Valuations worryingly still high

But investors have not been discouraged from buying shares. Over the year to the end of August, the vast bulk of the 14 per cent capital gain made by the S&P 500 index came not from higher profits but from higher valuations, says Patrick Palfrey of Credit Suisse. 

Rising share prices combined with weak profits mean that valuations are now close to the top of the historical range. Robert Shiller, a Nobel Prize-winning economist from Yale University, calculates a cyclically adjusted price/earnings ratio (Cape) for the US market. This averages profits over 10 years to even out the peaks and troughs of the economy. On the latest measure, the ratio is 30.8; in other words, investors are paying more than 30 times the average of the past decade’s profits to buy stocks.

This ratio is lower than the peak of 44.2, recorded at the end of 1999, when the dotcom bubble came to a head. But it is not far from the 32.6 set in September 1929, just before the crash that is commonly cited as the trigger for the Great Depression.

It is worth noting that the Cape has been elevated, relative to its 20th century average, since the turn of the millennium. The rationale for this high ratio has been that the returns on cash and bond yields have been very low for much of this period.
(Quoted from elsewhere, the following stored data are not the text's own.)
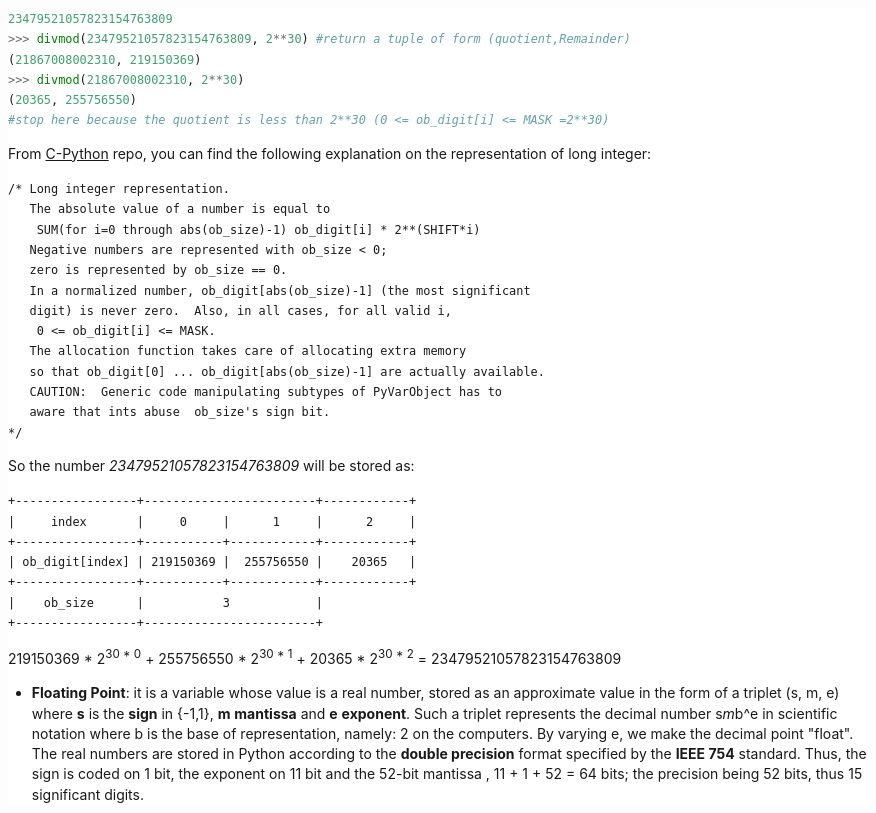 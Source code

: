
```python
23479521057823154763809
>>> divmod(23479521057823154763809, 2**30) #return a tuple of form (quotient,Remainder)
(21867008002310, 219150369)  
>>> divmod(21867008002310, 2**30)
(20365, 255756550)
#stop here because the quotient is less than 2**30 (0 <= ob_digit[i] <= MASK =2**30)

```  
From [C-Python](https://github.com/python/cpython/blob/c5bace2bf7874cf47ef56e1d8d19f79ad892eef5/Include/longintrepr.h#L69) repo, you can find the following explanation on the representation of long integer:

>
	/* Long integer representation.
	   The absolute value of a number is equal to
	   	SUM(for i=0 through abs(ob_size)-1) ob_digit[i] * 2**(SHIFT*i)
	   Negative numbers are represented with ob_size < 0;
	   zero is represented by ob_size == 0.
	   In a normalized number, ob_digit[abs(ob_size)-1] (the most significant
	   digit) is never zero.  Also, in all cases, for all valid i,
	   	0 <= ob_digit[i] <= MASK.
	   The allocation function takes care of allocating extra memory
	   so that ob_digit[0] ... ob_digit[abs(ob_size)-1] are actually available.
	   CAUTION:  Generic code manipulating subtypes of PyVarObject has to
	   aware that ints abuse  ob_size's sign bit.
	*/
>

So the number *23479521057823154763809* will be stored as:

>
	+-----------------+------------------------+------------+
	|     index       |     0     |      1     |      2     | 
	+-----------------+-----------+------------+------------+   
	| ob_digit[index] | 219150369 |  255756550 |    20365   |
	+-----------------+-----------+------------+------------+
	|    ob_size      |           3            | 
	+-----------------+------------------------+
>
219150369 * 2<sup>30 * 0</sup> + 255756550 * 2<sup>30 * 1</sup> + 20365 * 2<sup>30 * 2</sup> = 23479521057823154763809

- **Floating Point**: it is a variable whose value is a real number, stored as an approximate value in the form of a triplet (s, m, e) where **s** is the **sign** in {-1,1}, **m** **mantissa** and **e** **exponent**. Such a triplet represents the decimal number s*m*b^e in scientific notation where b is the base of representation, namely: 2 on the computers. By varying e, we make the decimal point "float".
The real numbers are stored in Python according to the **double precision** format
specified by the **IEEE 754** standard. Thus, the sign is coded on 1 bit, the exponent on 11
bit and the 52-bit mantissa ,  11 + 1 + 52 = 64 bits; the precision being 52 bits, thus 15 significant digits.
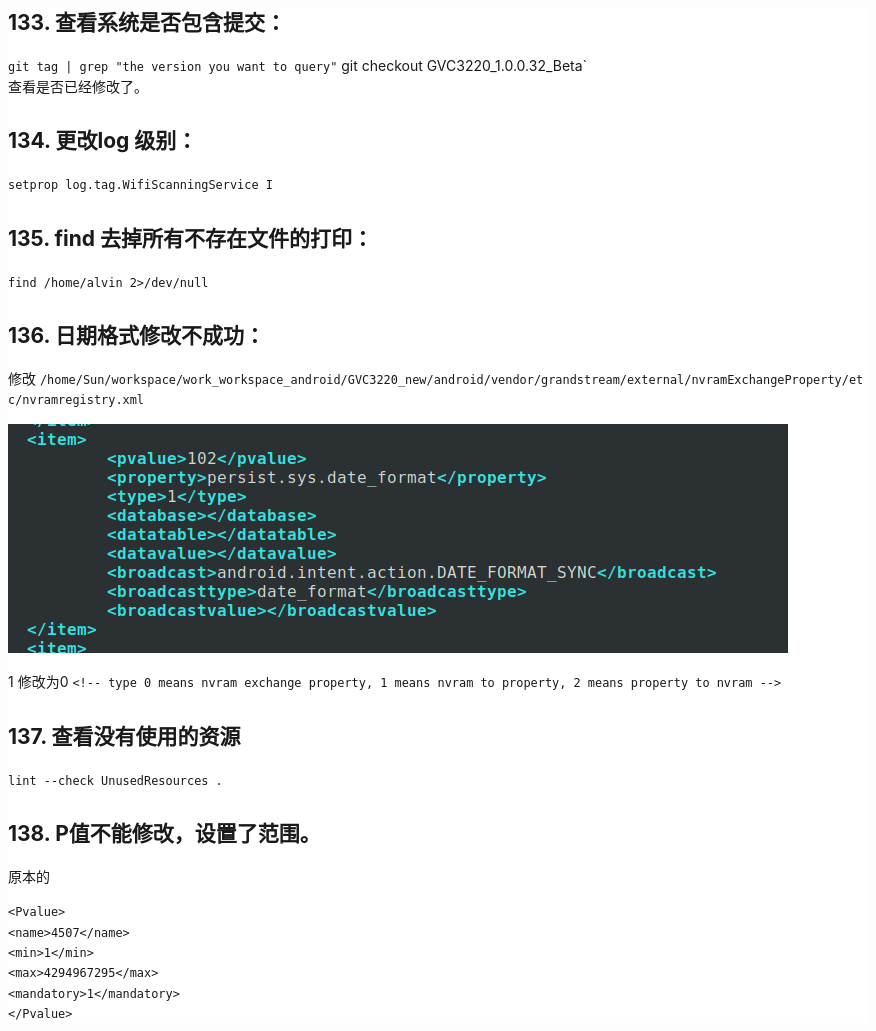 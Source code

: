 ## 133. 查看系统是否包含提交：

`git tag | grep "the version you want to query"` git checkout GVC3220_1.0.0.32_Beta`  
查看是否已经修改了。

## 134. 更改log 级别：

`setprop log.tag.WifiScanningService I`

## 135. find 去掉所有不存在文件的打印：

`find /home/alvin 2>/dev/null`

## 136. 日期格式修改不成功：

修改 `/home/Sun/workspace/work_workspace_android/GVC3220_new/android/vendor/grandstream/external/nvramExchangeProperty/etc/nvramregistry.xml`

![a60c195b7bcbb0ece4eb583dcf9ae9d3.png](../../_resources/7a50c5a5d97747cd983d82432ef819fe.png)

1 修改为0
`<!-- type 0 means nvram exchange property, 1 means nvram to property, 2 means property to nvram -->`

## 137. 查看没有使用的资源

`lint --check UnusedResources .`

## 138. P值不能修改，设置了范围。

原本的

```
<Pvalue>
<name>4507</name>
<min>1</min>
<max>4294967295</max>
<mandatory>1</mandatory>
</Pvalue>
```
In relative terms, keeping money in bonds and cash has looked unattractive. Furthermore, a key component of equity valuations is the future stream of company profits. 
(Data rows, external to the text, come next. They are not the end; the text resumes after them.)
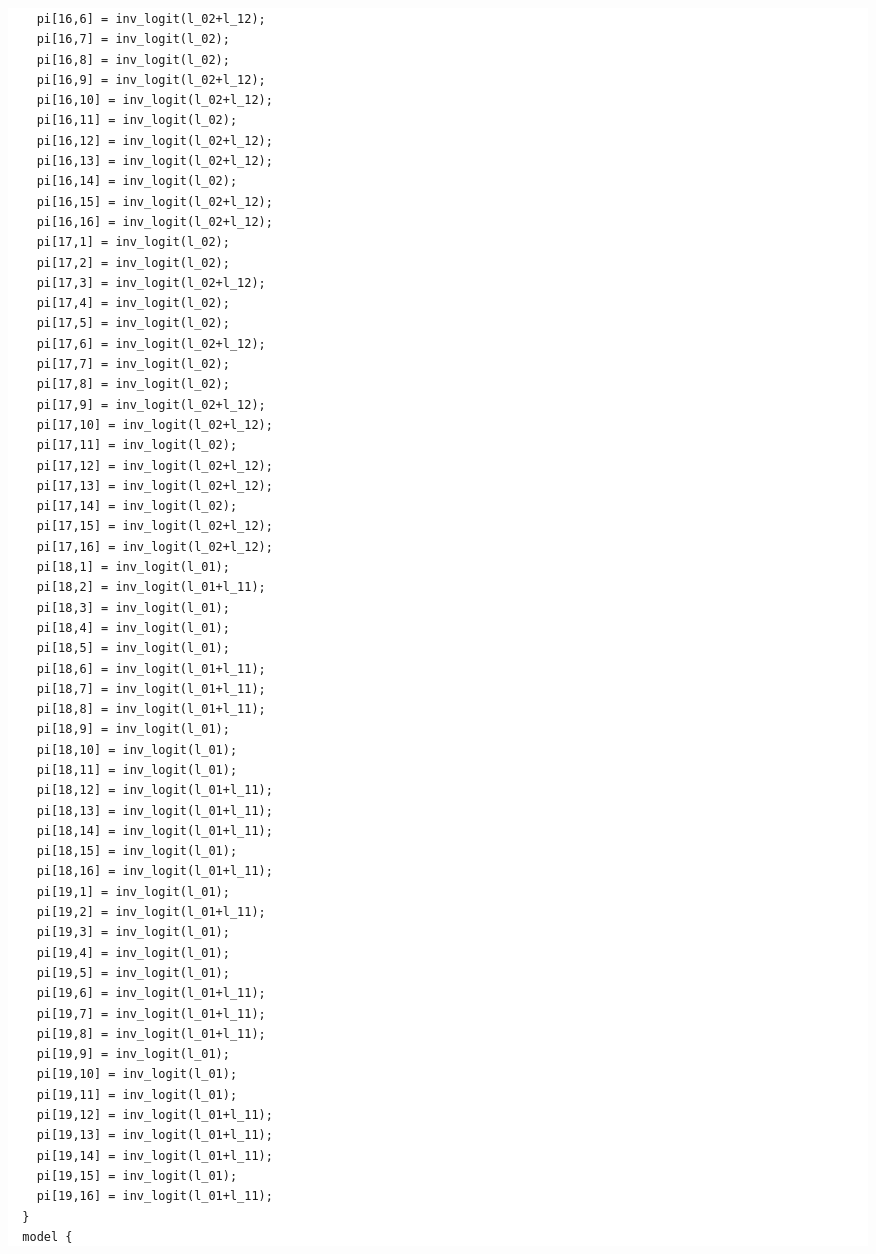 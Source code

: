         pi[16,6] = inv_logit(l_02+l_12);
        pi[16,7] = inv_logit(l_02);
        pi[16,8] = inv_logit(l_02);
        pi[16,9] = inv_logit(l_02+l_12);
        pi[16,10] = inv_logit(l_02+l_12);
        pi[16,11] = inv_logit(l_02);
        pi[16,12] = inv_logit(l_02+l_12);
        pi[16,13] = inv_logit(l_02+l_12);
        pi[16,14] = inv_logit(l_02);
        pi[16,15] = inv_logit(l_02+l_12);
        pi[16,16] = inv_logit(l_02+l_12);
        pi[17,1] = inv_logit(l_02);
        pi[17,2] = inv_logit(l_02);
        pi[17,3] = inv_logit(l_02+l_12);
        pi[17,4] = inv_logit(l_02);
        pi[17,5] = inv_logit(l_02);
        pi[17,6] = inv_logit(l_02+l_12);
        pi[17,7] = inv_logit(l_02);
        pi[17,8] = inv_logit(l_02);
        pi[17,9] = inv_logit(l_02+l_12);
        pi[17,10] = inv_logit(l_02+l_12);
        pi[17,11] = inv_logit(l_02);
        pi[17,12] = inv_logit(l_02+l_12);
        pi[17,13] = inv_logit(l_02+l_12);
        pi[17,14] = inv_logit(l_02);
        pi[17,15] = inv_logit(l_02+l_12);
        pi[17,16] = inv_logit(l_02+l_12);
        pi[18,1] = inv_logit(l_01);
        pi[18,2] = inv_logit(l_01+l_11);
        pi[18,3] = inv_logit(l_01);
        pi[18,4] = inv_logit(l_01);
        pi[18,5] = inv_logit(l_01);
        pi[18,6] = inv_logit(l_01+l_11);
        pi[18,7] = inv_logit(l_01+l_11);
        pi[18,8] = inv_logit(l_01+l_11);
        pi[18,9] = inv_logit(l_01);
        pi[18,10] = inv_logit(l_01);
        pi[18,11] = inv_logit(l_01);
        pi[18,12] = inv_logit(l_01+l_11);
        pi[18,13] = inv_logit(l_01+l_11);
        pi[18,14] = inv_logit(l_01+l_11);
        pi[18,15] = inv_logit(l_01);
        pi[18,16] = inv_logit(l_01+l_11);
        pi[19,1] = inv_logit(l_01);
        pi[19,2] = inv_logit(l_01+l_11);
        pi[19,3] = inv_logit(l_01);
        pi[19,4] = inv_logit(l_01);
        pi[19,5] = inv_logit(l_01);
        pi[19,6] = inv_logit(l_01+l_11);
        pi[19,7] = inv_logit(l_01+l_11);
        pi[19,8] = inv_logit(l_01+l_11);
        pi[19,9] = inv_logit(l_01);
        pi[19,10] = inv_logit(l_01);
        pi[19,11] = inv_logit(l_01);
        pi[19,12] = inv_logit(l_01+l_11);
        pi[19,13] = inv_logit(l_01+l_11);
        pi[19,14] = inv_logit(l_01+l_11);
        pi[19,15] = inv_logit(l_01);
        pi[19,16] = inv_logit(l_01+l_11);
      }
      model {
These profits are discounted in order to convert them into today’s value; the lower that bond yields fall, the lower the discount rate and thus equity valuations can be higher. But bond yields and cash returns have risen. In late September, the 10-year Treasury yield hit its highest level since 2007. That makes it much harder to justify high equity valuations. 
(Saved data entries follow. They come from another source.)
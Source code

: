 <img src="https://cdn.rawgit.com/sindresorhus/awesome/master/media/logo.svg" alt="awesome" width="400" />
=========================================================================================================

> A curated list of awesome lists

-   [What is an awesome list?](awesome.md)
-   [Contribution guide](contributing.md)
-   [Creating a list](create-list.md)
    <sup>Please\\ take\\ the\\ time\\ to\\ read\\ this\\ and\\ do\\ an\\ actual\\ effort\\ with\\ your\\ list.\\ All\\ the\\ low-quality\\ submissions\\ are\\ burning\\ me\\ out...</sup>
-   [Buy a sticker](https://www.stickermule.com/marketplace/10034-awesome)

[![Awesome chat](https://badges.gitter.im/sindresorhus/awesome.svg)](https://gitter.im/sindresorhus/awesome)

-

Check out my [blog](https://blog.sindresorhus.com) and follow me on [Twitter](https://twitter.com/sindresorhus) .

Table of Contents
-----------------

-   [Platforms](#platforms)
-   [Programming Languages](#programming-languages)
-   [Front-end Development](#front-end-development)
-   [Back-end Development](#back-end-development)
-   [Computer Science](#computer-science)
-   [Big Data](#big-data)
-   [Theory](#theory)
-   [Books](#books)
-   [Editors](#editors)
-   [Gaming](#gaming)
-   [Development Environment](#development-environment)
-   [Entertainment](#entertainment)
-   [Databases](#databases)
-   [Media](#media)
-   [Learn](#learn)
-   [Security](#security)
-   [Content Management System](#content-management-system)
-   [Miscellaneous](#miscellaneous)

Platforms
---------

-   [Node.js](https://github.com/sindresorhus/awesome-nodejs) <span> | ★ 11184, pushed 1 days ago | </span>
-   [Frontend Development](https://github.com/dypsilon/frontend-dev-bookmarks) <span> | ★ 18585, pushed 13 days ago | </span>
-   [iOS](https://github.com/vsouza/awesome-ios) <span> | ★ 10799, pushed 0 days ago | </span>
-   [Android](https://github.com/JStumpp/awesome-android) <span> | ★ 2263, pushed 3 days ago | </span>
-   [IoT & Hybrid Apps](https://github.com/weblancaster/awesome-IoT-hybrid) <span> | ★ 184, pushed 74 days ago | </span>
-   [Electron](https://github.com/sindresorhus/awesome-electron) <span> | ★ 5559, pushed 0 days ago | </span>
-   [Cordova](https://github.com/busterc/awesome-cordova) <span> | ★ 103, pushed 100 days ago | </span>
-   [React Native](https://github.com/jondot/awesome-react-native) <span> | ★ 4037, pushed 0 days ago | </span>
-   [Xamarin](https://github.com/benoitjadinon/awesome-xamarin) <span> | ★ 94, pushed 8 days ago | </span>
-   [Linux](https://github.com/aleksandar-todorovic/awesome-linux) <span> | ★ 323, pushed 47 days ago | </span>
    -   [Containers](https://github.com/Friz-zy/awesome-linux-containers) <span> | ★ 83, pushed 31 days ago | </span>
MSCI commented that the US equity market is “trading expensive today relative to its long term average”. The index provider added that the market also looks expensive relative to the rest of the world and that “there have only been a few occasions over the past 50 years when the valuation spread has been so wide. In 2001-02 and 2008-09, following the peak in that valuation spread, US equities saw significant declines.”

Line chart of Yield on 10-year Treasury less yield on 2-year (% points), with US recessions shaded  showing An inverted US yield curve has been a leading indicator of recession

With no havens in equities, consider bonds

So the US stock market looks expensive relative to its own history, and to that of other countries, while US equities also face regulatory, political and economic risks. That might seem like a recipe for avoiding the market. But herein lies the dilemma. The US market is so dominant in global terms that neglecting it would give the investor a very lopsided portfolio, one with a limited exposure to technology stocks and a high exposure to Japan and European markets, which have their own problems.

Furthermore, what happens in the US affects everywhere else. If the US economy falters, so do other economies; if the Fed pushes up interest rates, other central banks tend to follow suit; if the US suffers political or financial turmoil, investors around the world become more risk averse. The 2007-08 financial crisis had its origins in the subprime mortgages imprudently created in the US finance sector. But when the loans started to fail, the damage was spread worldwide, not just the US; indeed, the US dollar rose against other currencies because its liquidity (and that of the Treasury bond market) made it attractive to nervous investors.

In short, as an equity investor, there is no way of avoiding the US stock market altogether, even if you are nervous about valuations, Donald Trump or the impact of higher interest rates. Given the risks, that suggests investors might prosper by devoting more of their portfolios to taking advantage of the higher rates now available on bonds and cash rather than looking for equities outside the US.